The Climate Change Wildlife and Wildlands Toolkit divides the country into 11 distinct ecoregions based on a number of factors including geography and habit type. You can explore the ecoregions and find the one you live in using the interactive map on the Toolkit Homepage or the list on the left hand navigation bar. However you explore the ecoregions, you will find case studies and activities that will bring alive the impacts and solutions to climate change on Wildlife and Wildlands.
- Case studies for each of the ecoregions include regional impacts of climate change, spotlight on species on public lands that are being affected by climate change, and strategies being employed by climate stewards in each region who are helping ecosystems adapt to a changing world.

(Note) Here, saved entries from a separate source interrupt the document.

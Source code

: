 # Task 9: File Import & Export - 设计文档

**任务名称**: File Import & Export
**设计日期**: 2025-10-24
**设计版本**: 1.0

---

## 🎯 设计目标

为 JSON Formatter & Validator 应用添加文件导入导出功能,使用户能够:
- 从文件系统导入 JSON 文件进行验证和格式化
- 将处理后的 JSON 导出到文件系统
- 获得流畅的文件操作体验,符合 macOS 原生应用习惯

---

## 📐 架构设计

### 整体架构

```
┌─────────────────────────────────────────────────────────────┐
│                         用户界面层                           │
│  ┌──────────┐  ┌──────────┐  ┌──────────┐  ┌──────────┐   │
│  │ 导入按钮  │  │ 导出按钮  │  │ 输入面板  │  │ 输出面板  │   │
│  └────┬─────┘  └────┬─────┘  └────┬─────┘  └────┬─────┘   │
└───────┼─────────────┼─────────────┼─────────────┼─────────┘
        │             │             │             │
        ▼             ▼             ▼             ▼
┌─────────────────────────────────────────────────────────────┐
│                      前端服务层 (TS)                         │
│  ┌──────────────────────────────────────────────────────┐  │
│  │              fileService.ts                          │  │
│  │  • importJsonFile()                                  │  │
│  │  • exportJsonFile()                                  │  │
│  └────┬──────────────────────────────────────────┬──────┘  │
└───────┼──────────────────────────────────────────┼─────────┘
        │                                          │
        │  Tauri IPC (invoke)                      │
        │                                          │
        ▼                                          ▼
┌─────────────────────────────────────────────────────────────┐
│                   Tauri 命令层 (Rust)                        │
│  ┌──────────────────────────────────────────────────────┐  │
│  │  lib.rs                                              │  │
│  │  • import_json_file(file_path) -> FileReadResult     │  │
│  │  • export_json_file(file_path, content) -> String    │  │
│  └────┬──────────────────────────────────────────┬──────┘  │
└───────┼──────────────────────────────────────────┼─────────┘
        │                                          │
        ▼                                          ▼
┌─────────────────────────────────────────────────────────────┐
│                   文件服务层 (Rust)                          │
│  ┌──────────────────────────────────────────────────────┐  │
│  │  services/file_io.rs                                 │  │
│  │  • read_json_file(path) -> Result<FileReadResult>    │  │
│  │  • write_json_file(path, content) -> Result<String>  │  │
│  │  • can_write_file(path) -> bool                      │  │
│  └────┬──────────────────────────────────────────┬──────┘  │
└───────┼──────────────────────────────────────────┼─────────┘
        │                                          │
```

- Activities for students for each of the ecoregions include science, social science, math, language arts, and art activities. Developed by master teachers in the 2008 Albert Einstein Fellowship Program, the activities are fun, educational, and easily adapted to a variety of settings and ability levels. The specific Climate Literacy Guidelines and National Education Standards are referenced for each activity.
The 11 Eco-Regions
The Caribbean Ecoregion includes the Caribbean Sea, the Gulf of Mexico, and part of the Atlantic Ocean.
The Desert Arid Ecoregion includes the Mojave, Sonoran, Great Basin, and Chihuahuan deserts, as well as the Colorado River and Rio Grande basins and the surrounding mountain ranges.
The Eastern Coastline Ecoregion extends from Florida's beaches, barrier islands, bays, estuaries, and tidal marshes, to the colder reaches and rocky coastline of Maine.
The Eastern Forests and Woodlands Ecoregion encompasses the rugged Adirondack Mountains in New York and the Appalachian Mountains that span the entire eastern seaboard, to rolling hills, valleys, and plains.
The Great Lakes Ecoregion includes Lake Michigan, Lake Erie, Lake Huron, Lake Superior, and Lake Ontario.
The Gulf Coast Ecoregion stretches in an arc from the tip of Florida to the tip of Texas, passing through the southern areas of Louisiana, Alabama, and Mississippi.
The Pacific Islands Ecoregion includes the State of Hawaii, and territories and jurisdictions such as, the territories of Guam and American Samoa, the Commonwealth of the Northern Mariana Islands, the Republic of Palau, and the Federated States of Micronesia and the Republic of the Marshall Islands.
The Polar/Subpolar Ecoregion is composed of the vast, deep, ice-covered Arctic Ocean, surrounded by the continental land masses that include Alaska, Northern Canada, and Eurasia.
The Prairie Grasslands Ecoregion begins with the Great Plains at the eastern edge of the Rocky Mountains and extends all the way to the Appalachian Mountains in the eastern part of the country.
The Western Coastline Ecoregion includes the coastal zone that stretches from southern California through Oregon, Washington, and up to southern Alaska.
The Western Forests and Mountains Ecoregion stretches east from the Sierra Nevada and Cascade Ranges to the Rocky Mountains.